Protein is one of those key nutrients for women over 50 because it helps the body stay strong. “There is evidence for slightly higher protein needs for women over 50, primarily to help build and maintain muscle,” says Huber. “As we age, we’re at risk for something called sarcopenia, an age-related progressive loss of muscle mass and strength. This can increase our risk of frailty, falls, and fractures in our later years, so doing what we can to avoid that is important.”
A 200-calorie serving of full-fat Greek yogurt contains about 19 grams of protein, almost 40% of your daily recommended intake of this nutrient.
These salty little fish are one of Huber’s go-to recommendations to women over 50 because they contain vitamin D and calcium, along with heart-healthy omega-3 fats.
“Everyone knows that calcium is important for strong bones, but recent studies suggest that calcium after 50 doesn’t reduce fractures as much as we used to think,” she says. “But that doesn’t mean we shouldn’t still focus on including calcium-rich foods as getting enough of this mineral as it’s crucial for our heart and muscles, and not getting enough can cause arrhythmias and leg cramps.”
Vitamin D, meanwhile, helps regulate the immune system and allows your body to actually absorb that calcium. “As you age, your body is less efficient at making vitamin D from sun exposure,” Danahy explains.
A single can of sardines contains 22% of your daily recommended intake of vitamin D and 27% of the calcium you need each day.
3. Leafy greens
When you head to the supermarket, make sure to fill your cart with kale, Swiss chard, spinach, or whatever greens you like. “Leafy greens can pack a big punch when it comes to iron and calcium, and keep in mind that cooking greens will make minerals like calcium more bioavailable,” says Huber.
A 200-calorie serving of spinach packs about 860 milligrams of calcium, which is 66% of what you need per day.
If you’re looking for a high-protein snack that also stars vitamin D, hard-boiled eggs are a great option. “Eggs are another excellent and easy-to-cook protein that provides vitamin D in the yolk,” says Danahy. “Make a batch of deviled eggs and swap Greek yogurt for the mayo. They’re a tasty and satisfying mid-afternoon or post-workout high-protein snack.”
If you decide to fry up two eggs to enjoy with your leafy greens and sardines, you’ll give your body an extra 14 grams of protein and 10% of the vitamin D you need today.
5. Chia seeds
Chia seeds provide calcium and iron, the latter of which is most important for people who are still menstruating and “becomes less of a concern for those in menopause and postmenopause,” says Huber. “As iron is needed to help transport oxygen around the body, not getting enough can lead to fatigue, brain fog, and dizziness.”
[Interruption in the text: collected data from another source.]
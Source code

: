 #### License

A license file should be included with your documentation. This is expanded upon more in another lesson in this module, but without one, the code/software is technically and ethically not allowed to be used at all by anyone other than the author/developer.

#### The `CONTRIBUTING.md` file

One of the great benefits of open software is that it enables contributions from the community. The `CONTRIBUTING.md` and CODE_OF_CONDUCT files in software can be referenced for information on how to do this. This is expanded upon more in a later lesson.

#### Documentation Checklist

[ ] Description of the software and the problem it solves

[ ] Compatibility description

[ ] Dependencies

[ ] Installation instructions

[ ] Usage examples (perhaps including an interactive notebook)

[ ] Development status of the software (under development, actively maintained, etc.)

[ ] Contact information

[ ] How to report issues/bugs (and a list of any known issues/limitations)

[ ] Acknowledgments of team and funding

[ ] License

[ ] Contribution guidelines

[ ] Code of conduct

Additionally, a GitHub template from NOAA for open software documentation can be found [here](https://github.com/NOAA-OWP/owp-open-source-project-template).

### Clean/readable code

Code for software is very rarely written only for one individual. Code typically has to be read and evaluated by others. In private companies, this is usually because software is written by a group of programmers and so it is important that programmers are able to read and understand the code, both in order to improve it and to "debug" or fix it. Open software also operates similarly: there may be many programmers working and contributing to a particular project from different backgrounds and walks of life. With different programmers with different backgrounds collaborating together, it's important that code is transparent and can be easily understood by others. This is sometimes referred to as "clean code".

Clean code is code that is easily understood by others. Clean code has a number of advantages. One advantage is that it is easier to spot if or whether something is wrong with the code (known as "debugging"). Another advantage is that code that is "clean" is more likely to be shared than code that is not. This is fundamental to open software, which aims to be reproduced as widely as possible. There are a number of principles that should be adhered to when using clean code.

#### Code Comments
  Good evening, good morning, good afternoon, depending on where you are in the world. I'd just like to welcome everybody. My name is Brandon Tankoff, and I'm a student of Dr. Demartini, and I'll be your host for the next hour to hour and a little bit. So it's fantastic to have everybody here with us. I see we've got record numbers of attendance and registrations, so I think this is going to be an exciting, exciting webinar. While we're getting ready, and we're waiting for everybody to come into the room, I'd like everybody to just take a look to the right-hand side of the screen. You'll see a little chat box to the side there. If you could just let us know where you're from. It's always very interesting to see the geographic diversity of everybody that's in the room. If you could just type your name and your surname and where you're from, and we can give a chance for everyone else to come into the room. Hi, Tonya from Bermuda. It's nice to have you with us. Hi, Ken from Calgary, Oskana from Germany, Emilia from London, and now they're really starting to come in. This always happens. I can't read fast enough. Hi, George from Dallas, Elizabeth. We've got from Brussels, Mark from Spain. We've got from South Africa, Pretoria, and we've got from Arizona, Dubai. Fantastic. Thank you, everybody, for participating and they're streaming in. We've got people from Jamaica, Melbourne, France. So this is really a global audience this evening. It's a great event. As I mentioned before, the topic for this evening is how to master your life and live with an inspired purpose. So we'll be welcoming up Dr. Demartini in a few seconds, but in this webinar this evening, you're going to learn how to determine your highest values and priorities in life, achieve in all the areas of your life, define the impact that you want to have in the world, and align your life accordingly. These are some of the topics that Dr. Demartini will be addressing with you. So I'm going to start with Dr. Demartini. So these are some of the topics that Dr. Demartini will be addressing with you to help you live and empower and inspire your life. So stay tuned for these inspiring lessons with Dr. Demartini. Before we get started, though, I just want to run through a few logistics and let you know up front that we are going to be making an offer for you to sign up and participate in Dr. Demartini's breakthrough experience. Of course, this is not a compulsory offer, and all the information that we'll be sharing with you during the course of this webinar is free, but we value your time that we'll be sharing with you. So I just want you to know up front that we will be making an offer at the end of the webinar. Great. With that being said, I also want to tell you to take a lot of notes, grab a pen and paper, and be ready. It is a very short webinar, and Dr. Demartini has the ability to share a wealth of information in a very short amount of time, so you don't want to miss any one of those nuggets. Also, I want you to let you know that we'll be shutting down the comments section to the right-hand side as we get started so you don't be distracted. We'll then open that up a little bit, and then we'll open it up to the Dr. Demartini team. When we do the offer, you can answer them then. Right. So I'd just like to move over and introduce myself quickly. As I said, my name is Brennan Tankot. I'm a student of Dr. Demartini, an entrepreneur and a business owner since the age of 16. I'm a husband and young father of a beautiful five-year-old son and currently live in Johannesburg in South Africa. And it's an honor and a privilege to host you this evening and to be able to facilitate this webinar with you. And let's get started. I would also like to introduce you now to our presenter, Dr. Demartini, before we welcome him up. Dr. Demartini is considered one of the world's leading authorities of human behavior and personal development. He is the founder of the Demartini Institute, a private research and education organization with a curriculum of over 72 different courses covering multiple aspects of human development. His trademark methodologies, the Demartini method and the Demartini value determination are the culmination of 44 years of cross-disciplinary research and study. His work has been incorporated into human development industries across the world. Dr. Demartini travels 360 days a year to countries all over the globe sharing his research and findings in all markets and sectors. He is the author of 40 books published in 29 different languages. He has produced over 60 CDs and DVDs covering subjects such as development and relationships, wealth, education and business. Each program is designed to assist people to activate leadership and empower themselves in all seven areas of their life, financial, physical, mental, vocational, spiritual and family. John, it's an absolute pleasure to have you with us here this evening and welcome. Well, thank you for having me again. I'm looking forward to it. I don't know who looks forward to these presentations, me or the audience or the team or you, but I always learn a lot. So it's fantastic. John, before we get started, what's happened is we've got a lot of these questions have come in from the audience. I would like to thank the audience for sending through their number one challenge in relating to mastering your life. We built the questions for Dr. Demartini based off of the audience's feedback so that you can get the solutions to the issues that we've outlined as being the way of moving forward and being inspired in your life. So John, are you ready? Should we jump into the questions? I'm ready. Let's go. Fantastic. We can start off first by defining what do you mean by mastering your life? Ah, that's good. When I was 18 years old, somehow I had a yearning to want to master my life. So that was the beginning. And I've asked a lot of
What’s more, chia seeds are an excellent plant-based source of alpha-linolenic acid (ALA), which is a type of omega-3 fatty acid. “These essential fats can’t be made [by the body], and need to be provided by our diet,” Huber says. Omega-3 deficiency can lead to inflammation, poor memory, dry skin, and mood swings.
A one-ounce serving of chia seeds fulfills about 12% of your daily iron needs and about three times your daily suggested intake of omega-3s.
6. Soy milk
“Soy milk is often fortified with vitamin D along with B12, providing a food source for this essential vitamin for those who don’t eat meat,” says Huber. “Vitamin B12 is a common nutrient deficiency in people over 50 because our bodies have difficulty absorbing it as we get older.” For folks going through menopause, a vitamin B12 deficiency could lead to symptoms such as anemia and brain fog.
Eating your cereal with a cup of soy milk each morning will score you 301 milligrams of calcium (about 23% of what you need in a day) and all the B12 you need for the day.